第3章 どうすれば「高い給料」をもらえるようになるか?

本当に考えるべきは、<使用価値>=その場で役立つことではなく、<価値>=長い年月によって積み上げた労働力を磨いた労力であるはずです。

「積み上げ」によって土台を作り、その土台をベースに働くのです。労働力の価値を積み上げるには、「自分の労働力を消費せずに投資する」という考え方が必要です。将来になにも役に立たないムダな仕事をしないということです。例えば、ここに1h立っていたら1万円あげるというような仕事(とても極端ですが)があったとします。確実に1万円は得られますが、それ以外に残るものはありません。そうではなく、自分のスキルや経験として積み上げがされる仕事を選ぶべきです。

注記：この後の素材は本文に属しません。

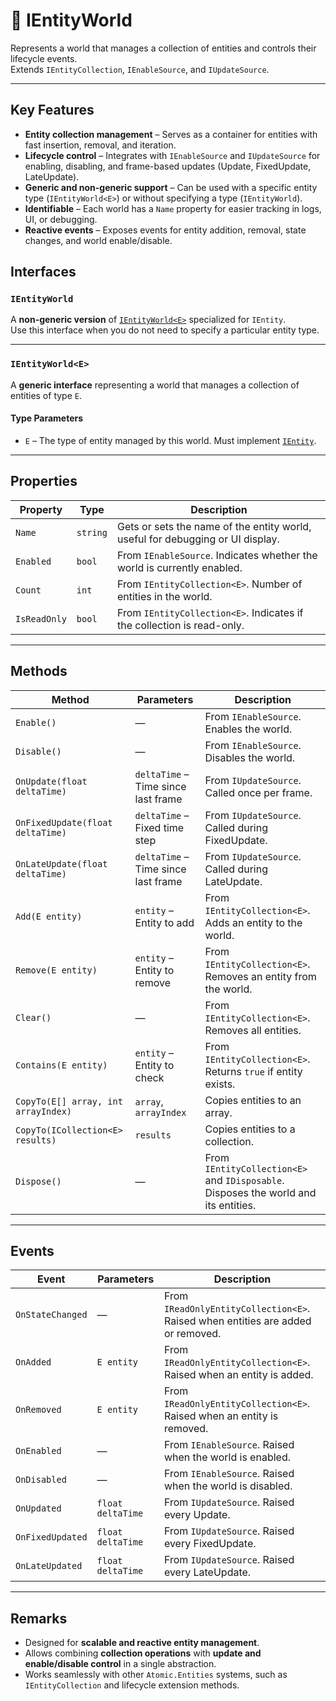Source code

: # 🧩 IEntityWorld

Represents a world that manages a collection of entities and controls their lifecycle events.  
Extends `IEntityCollection`, `IEnableSource`, and `IUpdateSource`.

---

## Key Features

- **Entity collection management** – Serves as a container for entities with fast insertion, removal, and iteration.
- **Lifecycle control** – Integrates with `IEnableSource` and `IUpdateSource` for enabling, disabling, and frame-based updates (Update, FixedUpdate, LateUpdate).
- **Generic and non-generic support** – Can be used with a specific entity type (`IEntityWorld<E>`) or without specifying a type (`IEntityWorld`).
- **Identifiable** – Each world has a `Name` property for easier tracking in logs, UI, or debugging.
- **Reactive events** – Exposes events for entity addition, removal, state changes, and world enable/disable.


## Interfaces

### `IEntityWorld`

A **non-generic version** of [`IEntityWorld<E>`](#) specialized for `IEntity`.  
Use this interface when you do not need to specify a particular entity type.

---

### `IEntityWorld<E>`

A **generic interface** representing a world that manages a collection of entities of type `E`.  

#### Type Parameters
- `E` – The type of entity managed by this world. Must implement [`IEntity`](#).

---

## Properties

| Property     | Type     | Description                                                                    |
|--------------|----------|--------------------------------------------------------------------------------|
| `Name`       | `string` | Gets or sets the name of the entity world, useful for debugging or UI display. |
| `Enabled`    | `bool`   | From `IEnableSource`. Indicates whether the world is currently enabled.        |
| `Count`      | `int`    | From `IEntityCollection<E>`. Number of entities in the world.                  |
| `IsReadOnly` | `bool`   | From `IEntityCollection<E>`. Indicates if the collection is read-only.         |

---

## Methods

| Method                              | Parameters                          | Description                                                                         |
|-------------------------------------|-------------------------------------|-------------------------------------------------------------------------------------|
| `Enable()`                          | —                                   | From `IEnableSource`. Enables the world.                                            |
| `Disable()`                         | —                                   | From `IEnableSource`. Disables the world.                                           |
| `OnUpdate(float deltaTime)`         | `deltaTime` – Time since last frame | From `IUpdateSource`. Called once per frame.                                        |
| `OnFixedUpdate(float deltaTime)`    | `deltaTime` – Fixed time step       | From `IUpdateSource`. Called during FixedUpdate.                                    |
| `OnLateUpdate(float deltaTime)`     | `deltaTime` – Time since last frame | From `IUpdateSource`. Called during LateUpdate.                                     |
| `Add(E entity)`                     | `entity` – Entity to add            | From `IEntityCollection<E>`. Adds an entity to the world.                           |
| `Remove(E entity)`                  | `entity` – Entity to remove         | From `IEntityCollection<E>`. Removes an entity from the world.                      |
| `Clear()`                           | —                                   | From `IEntityCollection<E>`. Removes all entities.                                  |
| `Contains(E entity)`                | `entity` – Entity to check          | From `IEntityCollection<E>`. Returns `true` if entity exists.                       |
| `CopyTo(E[] array, int arrayIndex)` | `array`, `arrayIndex`               | Copies entities to an array.                                                        |
| `CopyTo(ICollection<E> results)`    | `results`                           | Copies entities to a collection.                                                    |
| `Dispose()`                         | —                                   | From `IEntityCollection<E>` and `IDisposable`. Disposes the world and its entities. |

---

## Events

| Event            | Parameters        | Description                                                                     |
|------------------|-------------------|---------------------------------------------------------------------------------|
| `OnStateChanged` | —                 | From `IReadOnlyEntityCollection<E>`. Raised when entities are added or removed. |
| `OnAdded`        | `E entity`        | From `IReadOnlyEntityCollection<E>`. Raised when an entity is added.            |
| `OnRemoved`      | `E entity`        | From `IReadOnlyEntityCollection<E>`. Raised when an entity is removed.          |
| `OnEnabled`      | —                 | From `IEnableSource`. Raised when the world is enabled.                         |
| `OnDisabled`     | —                 | From `IEnableSource`. Raised when the world is disabled.                        |
| `OnUpdated`      | `float deltaTime` | From `IUpdateSource`. Raised every Update.                                      |
| `OnFixedUpdated` | `float deltaTime` | From `IUpdateSource`. Raised every FixedUpdate.                                 |
| `OnLateUpdated`  | `float deltaTime` | From `IUpdateSource`. Raised every LateUpdate.                                  |

---

## Remarks

- Designed for **scalable and reactive entity management**.
- Allows combining **collection operations** with **update and enable/disable control** in a single abstraction.
- Works seamlessly with other `Atomic.Entities` systems, such as `IEntityCollection` and lifecycle extension methods.
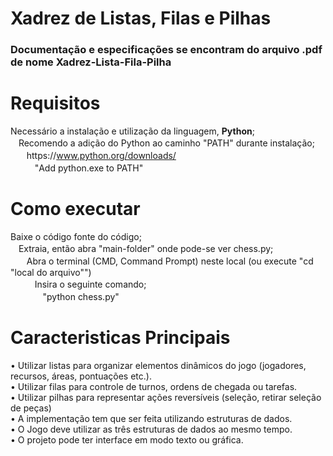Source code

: # Xadrez de Listas, Filas e Pilhas

### Documentação e especificações se encontram do arquivo .pdf de nome Xadrez-Lista-Fila-Pilha

# Requisitos
Necessário a instalação e utilização da linguagem, **Python**;  
ㅤRecomendo a adição do Python ao caminho "PATH" durante instalação;  
ㅤㅤhttps://www.python.org/downloads/  
ㅤㅤㅤ"Add python.exe to PATH"  

# Como executar
Baixe o código fonte do código;  
ㅤExtraia, então abra "main-folder" onde pode-se ver chess.py;  
ㅤㅤAbra o terminal (CMD, Command Prompt) neste local (ou execute "cd "local do arquivo"")  
ㅤㅤㅤInsira o seguinte comando;  
ㅤㅤㅤㅤ"python chess.py"  

# Caracteristicas Principais

• Utilizar listas para organizar elementos dinâmicos do jogo (jogadores, recursos, áreas, pontuações etc.).  
• Utilizar filas para controle de turnos, ordens de chegada ou tarefas.  
• Utilizar pilhas para representar ações reversíveis (seleção, retirar seleção de peças)  
• A implementação tem que ser feita utilizando estruturas de dados.  
• O Jogo deve utilizar as três estruturas de dados ao mesmo tempo.  
• O projeto pode ter interface em modo texto ou gráfica.  
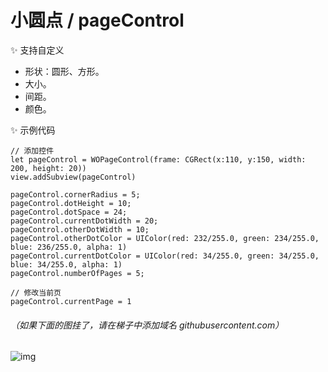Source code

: # 小圆点 / pageControl

✨ 支持自定义

- 形状：圆形、方形。
- 大小。
- 间距。
- 颜色。

✨ 示例代码

	// 添加控件
	let pageControl = WOPageControl(frame: CGRect(x:110, y:150, width: 200, height: 20))
    view.addSubview(pageControl)
    
    pageControl.cornerRadius = 5;
    pageControl.dotHeight = 10;
    pageControl.dotSpace = 24;
    pageControl.currentDotWidth = 20;
    pageControl.otherDotWidth = 10;
    pageControl.otherDotColor = UIColor(red: 232/255.0, green: 234/255.0, blue: 236/255.0, alpha: 1)
    pageControl.currentDotColor = UIColor(red: 34/255.0, green: 34/255.0, blue: 34/255.0, alpha: 1)
    pageControl.numberOfPages = 5;

    // 修改当前页
    pageControl.currentPage = 1

###### （如果下面的图挂了，请在梯子中添加域名 githubusercontent.com）

![img](https://github.com/wayone/WOPageControl/blob/master/animation.gif)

これは、消費と投資という観点で見れば、当然のようでもあります。1万円のレストランで食事をして消費するか、あるは1万円を株式投資につかうか・・・人生がわかれます。

投資については、こちらの1冊「【投資は自己肯定につながる!?】投資脳 一生お金に困らない頭を手に入れる方法|上岡正明」もぜひご覧ください。

長期的に資産形成が可能な仕事を選択し、時間を浪費しないように心がけましょう。

合わせて「自己内利益」という考え方も重要です。これは自分自身の経費を考え、費用対効果を基に、どれだけの労働を提供するかを検討する発想です。個人の経費といえば、肉体労働・時間、あるいは精神的苦痛です。その1000万円を得るのに、自分はどれほどの費用を払わなければならなかったのかについてよく意識して、仕事とそのやり方を選択することが大切です。

自分の頭で考え、自分の行動を決定することがいかに大切か、本書が多くの視点を提供してくれて、気づかせてくれます。

まとめ

  • 「価値」と「使用価値」は異なる!?――「価値」の視点をよく理解しましょう。
  • 給料の正体とは!?――明日も労働を再生産するための必要経費です。
  • 自己内利益を増やすには!?――自分の経費(労力・経費・苦痛)と資産の積み上げを検討しましょう。